From this site External drives


----------



## Destcad (Jan 31, 2021)

PeterOz said:


> Could be 4TB is oversize.
> " If your external hard drive is over a certain size then USB standard 2.0 won't be able to see it, or all of it"
> From this site External drives


The tab a8 is 2.0 too and i can see the drive with paragon so i think its something else...says corrupted try reformatting


----------



## lunarlander (Sep 22, 2007)

Does paragon tell you what size it sees ? 4TB may be too big.


----------



## PeterOz (Dec 29, 2020)

can you connect it to a normal computer and format it and see it ?


----------



## Destcad (Jan 31, 2021)

PeterOz said:


> can you connect it to a normal computer and format it and see it ?


Yes but to another reply about the size it sees on paragon is interesting am gonna try to found out


----------



## Destcad (Jan 31, 2021)

Destcad said:


> Yes but to another reply about the size it sees on paragon is interesting am gonna try to found out


I can see 3.64 tb on my other tablet and in my files, dont need paragon, thx for joining in


----------



## Destcad (Jan 31, 2021)

lunarlander said:


> Does paragon tell you what size it sees ? 4TB may be too big.


Yeah it says 3.6tb


----------



## Destcad (Jan 31, 2021)

Destcad said:


> Yeah it says 3.6tb


Its a seagate portable plus 4tb


----------



## Destcad (Jan 31, 2021)

Destcad said:


> Its a seagate portable plus 4tb


I must be missing something


----------



## PeterOz (Dec 29, 2020)

3.6 for a 4 sounds about right.
This will help explain why Why my drive shows less


----------



## Destcad (Jan 31, 2021)

PeterOz said:


> 3.6 for a 4 sounds about right.
> This will help explain why Why my drive shows less


But it always show less even my sd card,it says 116 gb instead of 128


----------



## Destcad (Jan 31, 2021)

Destcad said:


> But it always show less even my sd card,it says 116 gb instead of 128


I have to mention something,when i first had the drive it was accepted by my tablet but was saying it has 3 or 6 mb,and work on the other tablet which is unsually because i didnt format to exfat yet,it was right out of the box


----------



## plodr (Jun 27, 2014)

Manufacturers count by 1000 but data is in bits which is base 2. This is based on 1,024.
As the size of a hard drive/USB stick/sd card increases, the advertised amount gets further and further away from the *true size*. *It will always show less than the advertised size.*

https://www.lifewire.com/drive-storage-capacities-833435


> for each gigabyte that a drive manufacturer claims, it is over-reporting the amount of disk space by 73,741,824 bytes or roughly 70.3 MB of disk space. Suppose a manufacturer advertises an 80 GB (80 billion bytes) hard drive. In this case, the actual disk space is around 74.5 GB of space, roughly 7 percent less than advertised.

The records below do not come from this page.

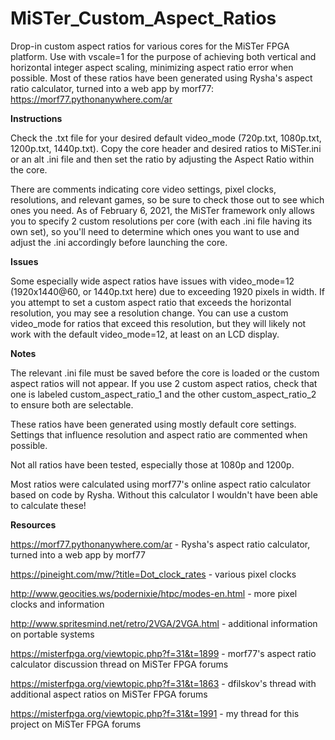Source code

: # MiSTer_Custom_Aspect_Ratios
Drop-in custom aspect ratios for various cores for the MiSTer FPGA platform. Use with vscale=1 for the purpose of achieving both vertical and horizontal integer aspect scaling, minimizing aspect ratio error when possible. Most of these ratios have been generated using Rysha's aspect ratio calculator, turned into a web app by morf77: https://morf77.pythonanywhere.com/ar

**Instructions**

Check the .txt file for your desired default video_mode (720p.txt, 1080p.txt, 1200p.txt, 1440p.txt). Copy the core header and desired ratios to MiSTer.ini or an alt .ini file and then set the ratio by adjusting the Aspect Ratio within the core.

There are comments indicating core video settings, pixel clocks, resolutions, and relevant games, so be sure to check those out to see which ones you need. As of February 6, 2021, the MiSTer framework only allows you to specify 2 custom resolutions per core (with each .ini file having its own set), so you'll need to determine which ones you want to use and adjust the .ini accordingly before launching the core. 

**Issues**

Some especially wide aspect ratios have issues with video_mode=12 (1920x1440@60, or 1440p.txt here) due to exceeding 1920 pixels in width. If you attempt to set a custom aspect ratio that exceeds the horizontal resolution, you may see a resolution change. You can use a custom video_mode for ratios that exceed this resolution, but they will likely not work with the default video_mode=12, at least on an LCD display. 

**Notes**

The relevant .ini file must be saved before the core is loaded or the custom aspect ratios will not appear. If you use 2 custom aspect ratios, check that one is labeled custom_aspect_ratio_1 and the other custom_aspect_ratio_2 to ensure both are selectable.

These ratios have been generated using mostly default core settings. Settings that influence resolution and aspect ratio are commented when possible.

Not all ratios have been tested, especially those at 1080p and 1200p.

Most ratios were calculated using morf77's online aspect ratio calculator based on code by Rysha. Without this calculator I wouldn't have been able to calculate these!

**Resources**

https://morf77.pythonanywhere.com/ar - Rysha's aspect ratio calculator, turned into a web app by morf77

https://pineight.com/mw/?title=Dot_clock_rates - various pixel clocks

http://www.geocities.ws/podernixie/htpc/modes-en.html - more pixel clocks and information

http://www.spritesmind.net/retro/2VGA/2VGA.html - additional information on portable systems

https://misterfpga.org/viewtopic.php?f=31&t=1899 - morf77's aspect ratio calculator discussion thread on MiSTer FPGA forums

https://misterfpga.org/viewtopic.php?f=31&t=1863 - dfilskov's thread with additional aspect ratios on MiSTer FPGA forums

https://misterfpga.org/viewtopic.php?f=31&t=1991 - my thread for this project on MiSTer FPGA forums
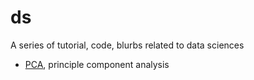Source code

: # ds

A series of tutorial, code, blurbs related to data sciences

- [PCA](./pca.ipynb), principle component analysis
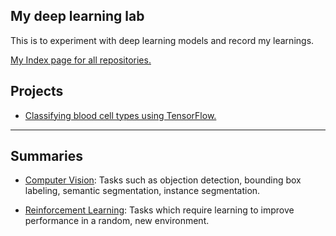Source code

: ## My deep learning lab
This is to experiment with deep learning models and record my learnings.

[My Index page for all repositories.](https://github.com/zxfsheep/Index/blob/master/README.md)

## Projects

* [Classifying blood cell types using TensorFlow.](https://github.com/zxfsheep/deep-learning-lab/blob/master/blood_cell.ipynb)

---

## Summaries

* [Computer Vision](https://github.com/zxfsheep/deep-learning-lab/blob/master/summaries/Vision.md): Tasks such as objection detection, bounding box labeling, semantic segmentation, instance segmentation.

* [Reinforcement Learning](https://github.com/zxfsheep/deep-learning-lab/blob/master/summaries/RL.md): Tasks which require learning to improve performance in a random, new environment.
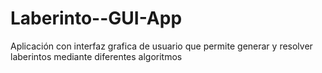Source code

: # Laberinto--GUI-App
Aplicación con interfaz grafica de usuario que permite generar y resolver laberintos mediante diferentes algoritmos
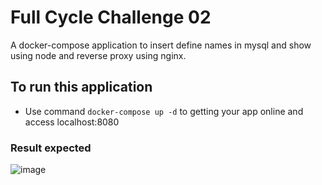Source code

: # Full Cycle Challenge 02

A docker-compose application to insert define names in mysql and show using node and reverse proxy using nginx.

## To run this application

- Use command `docker-compose up -d` to getting your app online and access localhost:8080

### Result expected
![image](https://user-images.githubusercontent.com/26672576/229382904-aad8fb3d-52e4-447f-ba7e-0f06dd9381bb.png)
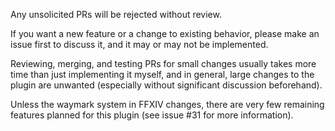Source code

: Any unsolicited PRs will be rejected without review.

If you want a new feature or a change to existing behavior, please make an issue first to discuss it, and it may or may not be implemented.

Reviewing, merging, and testing PRs for small changes usually takes more time than just implementing it myself, and in general, large changes to the plugin are unwanted (especially without significant discussion beforehand).

Unless the waymark system in FFXIV changes, there are very few remaining features planned for this plugin (see issue #31 for more information).
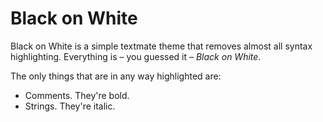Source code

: Black on White
==============

Black on White is a simple textmate theme that removes almost all syntax highlighting. Everything is – you guessed it – _Black on White_.

The only things that are in any way highlighted are:

* Comments. They're bold.
* Strings. They're italic.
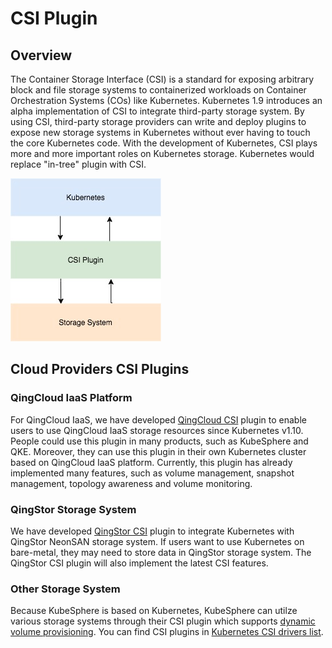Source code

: # CSI Plugin

## Overview

The Container Storage Interface (CSI) is a standard for exposing arbitrary block and file storage systems to containerized workloads on Container Orchestration Systems (COs) like Kubernetes.
Kubernetes 1.9 introduces an alpha implementation of CSI to integrate third-party storage system. By using CSI, third-party storage providers can write and deploy plugins to expose new storage systems in Kubernetes without ever having to touch the core Kubernetes code. With the development of Kubernetes, CSI plays more and more important roles on Kubernetes storage. Kubernetes would replace "in-tree" plugin with CSI.

![csi-plugin](../images/csi-plugin.jpg)

## Cloud Providers CSI Plugins

### QingCloud IaaS Platform

For QingCloud IaaS, we have developed [QingCloud CSI](https://github.com/yunify/qingcloud-csi) plugin to enable users to use QingCloud IaaS storage resources since Kubernetes v1.10. People could use this plugin in many products, such as KubeSphere and QKE. Moreover, they can use this plugin in their own Kubernetes cluster based on QingCloud IaaS platform. Currently, this plugin has already implemented many features, such as volume management, snapshot management, topology awareness and volume monitoring.

### QingStor Storage System

We have developed [QingStor CSI](https://github.com/yunify/qingstor-csi) plugin to integrate Kubernetes with QingStor NeonSAN storage system. If users want to use Kubernetes on bare-metal, they may need to store data in QingStor storage system. The QingStor CSI plugin will also implement the latest CSI features.

### Other Storage System

Because KubeSphere is based on Kubernetes, KubeSphere can utilze various storage systems through their CSI plugin which supports [dynamic volume provisioning](https://kubernetes.io/docs/concepts/storage/dynamic-provisioning/). You can find CSI plugins in [Kubernetes CSI drivers list](https://kubernetes-csi.github.io/docs/drivers.html).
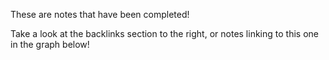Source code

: These are notes that have been completed! 

Take a look at the backlinks section to the right, or notes linking to this one in the graph below!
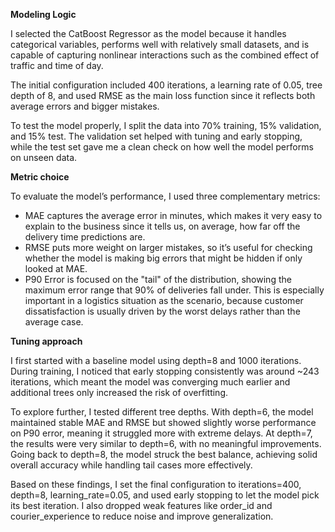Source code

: **Modeling Logic**

I selected the CatBoost Regressor as the model because it handles categorical variables, performs well with relatively small datasets, and is capable of capturing nonlinear interactions such as the combined effect of traffic and time of day. 

The initial configuration included 400 iterations, a learning rate of 0.05, tree depth of 8, and used RMSE as the main loss function since it reflects both average errors and bigger mistakes. 

To test the model properly, I split the data into 70% training, 15% validation, and 15% test. The validation set helped with tuning and early stopping, while the test set gave me a clean check on how well the model performs on unseen data.

**Metric choice**

To evaluate the model’s performance, I used three complementary metrics:

- MAE captures the average error in minutes, which makes it very easy to explain to the business since it tells us, on average, how far off the delivery time predictions are.
- RMSE puts more weight on larger mistakes, so it’s useful for checking whether the model is making big errors that might be hidden if only looked at MAE.
- P90 Error is focused on the "tail" of the distribution, showing the maximum error range that 90% of deliveries fall under. This is especially important in a logistics situation as the scenario, because customer dissatisfaction is usually driven by the worst delays rather than the average case.

**Tuning approach**

I first started with a baseline model using depth=8 and 1000 iterations. During training, I noticed that early stopping consistently was around ~243 iterations, which meant the model was converging much earlier and additional trees only increased the risk of overfitting. 

To explore further, I tested different tree depths. With depth=6, the model maintained stable MAE and RMSE but showed slightly worse performance on P90 error, meaning it struggled more with extreme delays. At depth=7, the results were very similar to depth=6, with no meaningful improvements. Going back to depth=8, the model struck the best balance, achieving solid overall accuracy while handling tail cases more effectively. 

Based on these findings, I set the final configuration to iterations=400, depth=8, learning_rate=0.05, and used early stopping to let the model pick its best iteration. I also dropped weak features like order_id and courier_experience to reduce noise and improve generalization.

http://www.centon.com/support/60-why-is-my-drive-showing-a-smaller-capacity-than-stated
128 GB advertised is about 119.21 GB


----------



## PeterOz (Dec 29, 2020)

Destcad said:


> ,i bought a 1 to hard drive, found out that i have to format exfat. It worked perfectly to this day


What size was this drive?


----------



## Destcad (Jan 31, 2021)

PeterOz said:


> What size was this drive?


1 tb


----------



## PeterOz (Dec 29, 2020)

I think 4 tb is the problem. For testing are you able to format the drive in say
1 TB partition and 1x3 TB and see what happens.


----------



## Destcad (Jan 31, 2021)

PeterOz said:


> I think 4 tb is the problem. For testing are you able to format the drive in say
> 1 TB partition and 1x3 TB and see what happens.


I dont know how to do that i dont even own a pc


----------



## PeterOz (Dec 29, 2020)

what make are both your tablets. Lenovo, Asus, etc


----------



## Destcad (Jan 31, 2021)

PeterOz said:


> what make are both your tablets. Lenovo, Asus, etc


Samsung


----------



## PeterOz (Dec 29, 2020)

Ok just let me get this clear in my head.
1) You can access the new 4TB Via paragon with your Samsung tablet 8.1 Which is running android version 7 or higher?
2) You cannot access new 4TB via Paragon With your Samsung tablet 6.1 Running android version 5.11
Am I correct or am I missing something?
Sorry but I need to be clear in my own mind.


----------



## Destcad (Jan 31, 2021)

PeterOz said:


> Ok just let me get this clear in my head.
> 1) You can access the new 4TB Via paragon with your Samsung tablet 8.1 Which is running android version 7 or higher?
> 2) You cannot access new 4TB via Paragon With your Samsung tablet 6.1 Running android version 5.11
> Am I correct or am I missing something?
> Sorry but I need to be clear in my own mind.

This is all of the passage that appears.